DATA PROVIDED:
════════

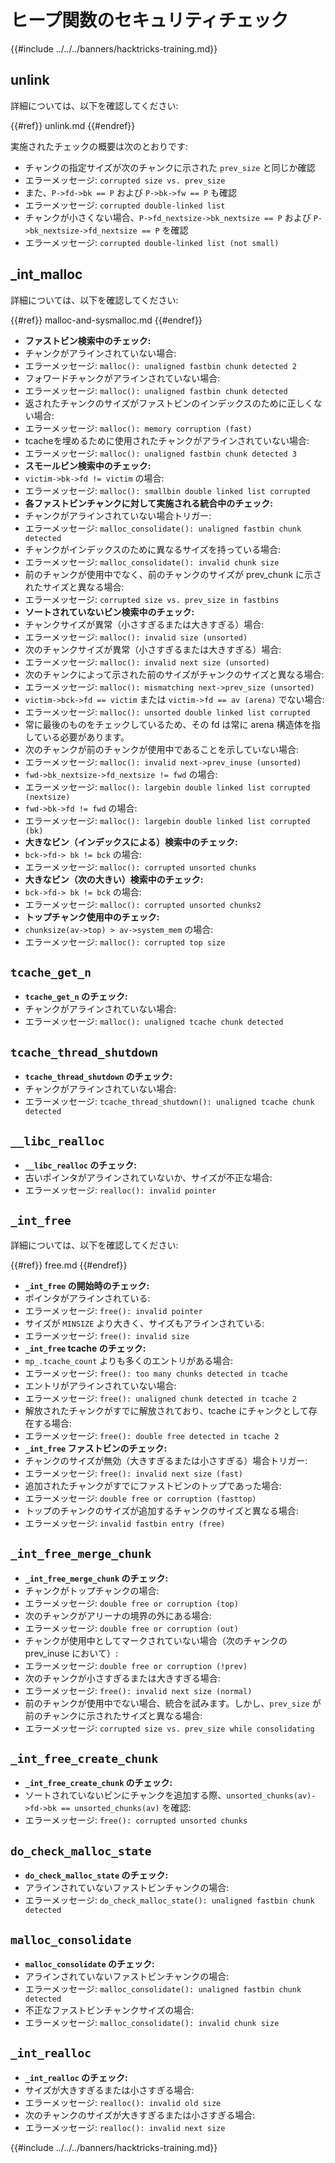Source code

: # ヒープ関数のセキュリティチェック

{{#include ../../../banners/hacktricks-training.md}}

## unlink

詳細については、以下を確認してください:

{{#ref}}
unlink.md
{{#endref}}

実施されたチェックの概要は次のとおりです:

- チャンクの指定サイズが次のチャンクに示された `prev_size` と同じか確認
- エラーメッセージ: `corrupted size vs. prev_size`
- また、`P->fd->bk == P` および `P->bk->fw == P` も確認
- エラーメッセージ: `corrupted double-linked list`
- チャンクが小さくない場合、`P->fd_nextsize->bk_nextsize == P` および `P->bk_nextsize->fd_nextsize == P` を確認
- エラーメッセージ: `corrupted double-linked list (not small)`

## \_int_malloc

詳細については、以下を確認してください:

{{#ref}}
malloc-and-sysmalloc.md
{{#endref}}

- **ファストビン検索中のチェック:**
- チャンクがアラインされていない場合:
- エラーメッセージ: `malloc(): unaligned fastbin chunk detected 2`
- フォワードチャンクがアラインされていない場合:
- エラーメッセージ: `malloc(): unaligned fastbin chunk detected`
- 返されたチャンクのサイズがファストビンのインデックスのために正しくない場合:
- エラーメッセージ: `malloc(): memory corruption (fast)`
- tcacheを埋めるために使用されたチャンクがアラインされていない場合:
- エラーメッセージ: `malloc(): unaligned fastbin chunk detected 3`
- **スモールビン検索中のチェック:**
- `victim->bk->fd != victim` の場合:
- エラーメッセージ: `malloc(): smallbin double linked list corrupted`
- **各ファストビンチャンクに対して実施される統合中のチェック:**
- チャンクがアラインされていない場合トリガー:
- エラーメッセージ: `malloc_consolidate(): unaligned fastbin chunk detected`
- チャンクがインデックスのために異なるサイズを持っている場合:
- エラーメッセージ: `malloc_consolidate(): invalid chunk size`
- 前のチャンクが使用中でなく、前のチャンクのサイズが prev_chunk に示されたサイズと異なる場合:
- エラーメッセージ: `corrupted size vs. prev_size in fastbins`
- **ソートされていないビン検索中のチェック:**
- チャンクサイズが異常（小さすぎるまたは大きすぎる）場合:
- エラーメッセージ: `malloc(): invalid size (unsorted)`
- 次のチャンクサイズが異常（小さすぎるまたは大きすぎる）場合:
- エラーメッセージ: `malloc(): invalid next size (unsorted)`
- 次のチャンクによって示された前のサイズがチャンクのサイズと異なる場合:
- エラーメッセージ: `malloc(): mismatching next->prev_size (unsorted)`
- `victim->bck->fd == victim` または `victim->fd == av (arena)` でない場合:
- エラーメッセージ: `malloc(): unsorted double linked list corrupted`
- 常に最後のものをチェックしているため、その fd は常に arena 構造体を指している必要があります。
- 次のチャンクが前のチャンクが使用中であることを示していない場合:
- エラーメッセージ: `malloc(): invalid next->prev_inuse (unsorted)`
- `fwd->bk_nextsize->fd_nextsize != fwd` の場合:
- エラーメッセージ: `malloc(): largebin double linked list corrupted (nextsize)`
- `fwd->bk->fd != fwd` の場合:
- エラーメッセージ: `malloc(): largebin double linked list corrupted (bk)`
- **大きなビン（インデックスによる）検索中のチェック:**
- `bck->fd-> bk != bck` の場合:
- エラーメッセージ: `malloc(): corrupted unsorted chunks`
- **大きなビン（次の大きい）検索中のチェック:**
- `bck->fd-> bk != bck` の場合:
- エラーメッセージ: `malloc(): corrupted unsorted chunks2`
- **トップチャンク使用中のチェック:**
- `chunksize(av->top) > av->system_mem` の場合:
- エラーメッセージ: `malloc(): corrupted top size`

## `tcache_get_n`

- **`tcache_get_n` のチェック:**
- チャンクがアラインされていない場合:
- エラーメッセージ: `malloc(): unaligned tcache chunk detected`

## `tcache_thread_shutdown`

- **`tcache_thread_shutdown` のチェック:**
- チャンクがアラインされていない場合:
- エラーメッセージ: `tcache_thread_shutdown(): unaligned tcache chunk detected`

## `__libc_realloc`

- **`__libc_realloc` のチェック:**
- 古いポインタがアラインされていないか、サイズが不正な場合:
- エラーメッセージ: `realloc(): invalid pointer`

## `_int_free`

詳細については、以下を確認してください:

{{#ref}}
free.md
{{#endref}}

- **`_int_free` の開始時のチェック:**
- ポインタがアラインされている:
- エラーメッセージ: `free(): invalid pointer`
- サイズが `MINSIZE` より大きく、サイズもアラインされている:
- エラーメッセージ: `free(): invalid size`
- **`_int_free` tcache のチェック:**
- `mp_.tcache_count` よりも多くのエントリがある場合:
- エラーメッセージ: `free(): too many chunks detected in tcache`
- エントリがアラインされていない場合:
- エラーメッセージ: `free(): unaligned chunk detected in tcache 2`
- 解放されたチャンクがすでに解放されており、tcache にチャンクとして存在する場合:
- エラーメッセージ: `free(): double free detected in tcache 2`
- **`_int_free` ファストビンのチェック:**
- チャンクのサイズが無効（大きすぎるまたは小さすぎる）場合トリガー:
- エラーメッセージ: `free(): invalid next size (fast)`
- 追加されたチャンクがすでにファストビンのトップであった場合:
- エラーメッセージ: `double free or corruption (fasttop)`
- トップのチャンクのサイズが追加するチャンクのサイズと異なる場合:
- エラーメッセージ: `invalid fastbin entry (free)`

## **`_int_free_merge_chunk`**

- **`_int_free_merge_chunk` のチェック:**
- チャンクがトップチャンクの場合:
- エラーメッセージ: `double free or corruption (top)`
- 次のチャンクがアリーナの境界の外にある場合:
- エラーメッセージ: `double free or corruption (out)`
- チャンクが使用中としてマークされていない場合（次のチャンクの prev_inuse において）:
- エラーメッセージ: `double free or corruption (!prev)`
- 次のチャンクが小さすぎるまたは大きすぎる場合:
- エラーメッセージ: `free(): invalid next size (normal)`
- 前のチャンクが使用中でない場合、統合を試みます。しかし、`prev_size` が前のチャンクに示されたサイズと異なる場合:
- エラーメッセージ: `corrupted size vs. prev_size while consolidating`

## **`_int_free_create_chunk`**

- **`_int_free_create_chunk` のチェック:**
- ソートされていないビンにチャンクを追加する際、`unsorted_chunks(av)->fd->bk == unsorted_chunks(av)` を確認:
- エラーメッセージ: `free(): corrupted unsorted chunks`

## `do_check_malloc_state`

- **`do_check_malloc_state` のチェック:**
- アラインされていないファストビンチャンクの場合:
- エラーメッセージ: `do_check_malloc_state(): unaligned fastbin chunk detected`

## `malloc_consolidate`

- **`malloc_consolidate` のチェック:**
- アラインされていないファストビンチャンクの場合:
- エラーメッセージ: `malloc_consolidate(): unaligned fastbin chunk detected`
- 不正なファストビンチャンクサイズの場合:
- エラーメッセージ: `malloc_consolidate(): invalid chunk size`

## `_int_realloc`

- **`_int_realloc` のチェック:**
- サイズが大きすぎるまたは小さすぎる場合:
- エラーメッセージ: `realloc(): invalid old size`
- 次のチャンクのサイズが大きすぎるまたは小さすぎる場合:
- エラーメッセージ: `realloc(): invalid next size`

{{#include ../../../banners/hacktricks-training.md}}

════════

EXERCISE AIM: The reply should hold every record, unchanged, and no pictures.

RESPONSE BELOW:
Source code

: # ヒープ関数のセキュリティチェック

{{#include ../../../banners/hacktricks-training.md}}

## unlink

詳細については、以下を確認してください:

{{#ref}}
unlink.md
{{#endref}}

実施されたチェックの概要は次のとおりです:

- チャンクの指定サイズが次のチャンクに示された `prev_size` と同じか確認
- エラーメッセージ: `corrupted size vs. prev_size`
- また、`P->fd->bk == P` および `P->bk->fw == P` も確認
- エラーメッセージ: `corrupted double-linked list`
- チャンクが小さくない場合、`P->fd_nextsize->bk_nextsize == P` および `P->bk_nextsize->fd_nextsize == P` を確認
- エラーメッセージ: `corrupted double-linked list (not small)`

## \_int_malloc

詳細については、以下を確認してください:

{{#ref}}
malloc-and-sysmalloc.md
{{#endref}}

- **ファストビン検索中のチェック:**
- チャンクがアラインされていない場合:
- エラーメッセージ: `malloc(): unaligned fastbin chunk detected 2`
- フォワードチャンクがアラインされていない場合:
- エラーメッセージ: `malloc(): unaligned fastbin chunk detected`
- 返されたチャンクのサイズがファストビンのインデックスのために正しくない場合:
- エラーメッセージ: `malloc(): memory corruption (fast)`
- tcacheを埋めるために使用されたチャンクがアラインされていない場合:
- エラーメッセージ: `malloc(): unaligned fastbin chunk detected 3`
- **スモールビン検索中のチェック:**
- `victim->bk->fd != victim` の場合:
- エラーメッセージ: `malloc(): smallbin double linked list corrupted`
- **各ファストビンチャンクに対して実施される統合中のチェック:**
- チャンクがアラインされていない場合トリガー:
- エラーメッセージ: `malloc_consolidate(): unaligned fastbin chunk detected`
- チャンクがインデックスのために異なるサイズを持っている場合:
- エラーメッセージ: `malloc_consolidate(): invalid chunk size`
- 前のチャンクが使用中でなく、前のチャンクのサイズが prev_chunk に示されたサイズと異なる場合:
- エラーメッセージ: `corrupted size vs. prev_size in fastbins`
- **ソートされていないビン検索中のチェック:**
- チャンクサイズが異常（小さすぎるまたは大きすぎる）場合:
- エラーメッセージ: `malloc(): invalid size (unsorted)`
- 次のチャンクサイズが異常（小さすぎるまたは大きすぎる）場合:
- エラーメッセージ: `malloc(): invalid next size (unsorted)`
- 次のチャンクによって示された前のサイズがチャンクのサイズと異なる場合:
- エラーメッセージ: `malloc(): mismatching next->prev_size (unsorted)`
- `victim->bck->fd == victim` または `victim->fd == av (arena)` でない場合:
- エラーメッセージ: `malloc(): unsorted double linked list corrupted`
- 常に最後のものをチェックしているため、その fd は常に arena 構造体を指している必要があります。
- 次のチャンクが前のチャンクが使用中であることを示していない場合:
- エラーメッセージ: `malloc(): invalid next->prev_inuse (unsorted)`
- `fwd->bk_nextsize->fd_nextsize != fwd` の場合:
- エラーメッセージ: `malloc(): largebin double linked list corrupted (nextsize)`
- `fwd->bk->fd != fwd` の場合:
- エラーメッセージ: `malloc(): largebin double linked list corrupted (bk)`
- **大きなビン（インデックスによる）検索中のチェック:**
- `bck->fd-> bk != bck` の場合:
- エラーメッセージ: `malloc(): corrupted unsorted chunks`
- **大きなビン（次の大きい）検索中のチェック:**
- `bck->fd-> bk != bck` の場合:
- エラーメッセージ: `malloc(): corrupted unsorted chunks2`
- **トップチャンク使用中のチェック:**
- `chunksize(av->top) > av->system_mem` の場合:
- エラーメッセージ: `malloc(): corrupted top size`

## `tcache_get_n`

- **`tcache_get_n` のチェック:**
- チャンクがアラインされていない場合:
- エラーメッセージ: `malloc(): unaligned tcache chunk detected`

## `tcache_thread_shutdown`

- **`tcache_thread_shutdown` のチェック:**
- チャンクがアラインされていない場合:
- エラーメッセージ: `tcache_thread_shutdown(): unaligned tcache chunk detected`

## `__libc_realloc`

- **`__libc_realloc` のチェック:**
- 古いポインタがアラインされていないか、サイズが不正な場合:
- エラーメッセージ: `realloc(): invalid pointer`

## `_int_free`

詳細については、以下を確認してください:

{{#ref}}
free.md
{{#endref}}

- **`_int_free` の開始時のチェック:**
- ポインタがアラインされている:
- エラーメッセージ: `free(): invalid pointer`
- サイズが `MINSIZE` より大きく、サイズもアラインされている:
- エラーメッセージ: `free(): invalid size`
- **`_int_free` tcache のチェック:**
- `mp_.tcache_count` よりも多くのエントリがある場合:
- エラーメッセージ: `free(): too many chunks detected in tcache`
- エントリがアラインされていない場合:
- エラーメッセージ: `free(): unaligned chunk detected in tcache 2`
- 解放されたチャンクがすでに解放されており、tcache にチャンクとして存在する場合:
- エラーメッセージ: `free(): double free detected in tcache 2`
- **`_int_free` ファストビンのチェック:**
- チャンクのサイズが無効（大きすぎるまたは小さすぎる）場合トリガー:
- エラーメッセージ: `free(): invalid next size (fast)`
- 追加されたチャンクがすでにファストビンのトップであった場合:
- エラーメッセージ: `double free or corruption (fasttop)`
- トップのチャンクのサイズが追加するチャンクのサイズと異なる場合:
- エラーメッセージ: `invalid fastbin entry (free)`

## **`_int_free_merge_chunk`**

- **`_int_free_merge_chunk` のチェック:**
- チャンクがトップチャンクの場合:
- エラーメッセージ: `double free or corruption (top)`
- 次のチャンクがアリーナの境界の外にある場合:
- エラーメッセージ: `double free or corruption (out)`
- チャンクが使用中としてマークされていない場合（次のチャンクの prev_inuse において）:
- エラーメッセージ: `double free or corruption (!prev)`
- 次のチャンクが小さすぎるまたは大きすぎる場合:
- エラーメッセージ: `free(): invalid next size (normal)`
- 前のチャンクが使用中でない場合、統合を試みます。しかし、`prev_size` が前のチャンクに示されたサイズと異なる場合:
- エラーメッセージ: `corrupted size vs. prev_size while consolidating`

## **`_int_free_create_chunk`**

- **`_int_free_create_chunk` のチェック:**
- ソートされていないビンにチャンクを追加する際、`unsorted_chunks(av)->fd->bk == unsorted_chunks(av)` を確認:
- エラーメッセージ: `free(): corrupted unsorted chunks`

## `do_check_malloc_state`

- **`do_check_malloc_state` のチェック:**
- アラインされていないファストビンチャンクの場合:
- エラーメッセージ: `do_check_malloc_state(): unaligned fastbin chunk detected`

## `malloc_consolidate`

- **`malloc_consolidate` のチェック:**
- アラインされていないファストビンチャンクの場合:
- エラーメッセージ: `malloc_consolidate(): unaligned fastbin chunk detected`
- 不正なファストビンチャンクサイズの場合:
- エラーメッセージ: `malloc_consolidate(): invalid chunk size`

## `_int_realloc`

- **`_int_realloc` のチェック:**
- サイズが大きすぎるまたは小さすぎる場合:
- エラーメッセージ: `realloc(): invalid old size`
- 次のチャンクのサイズが大きすぎるまたは小さすぎる場合:
- エラーメッセージ: `realloc(): invalid next size`

{{#include ../../../banners/hacktricks-training.md}}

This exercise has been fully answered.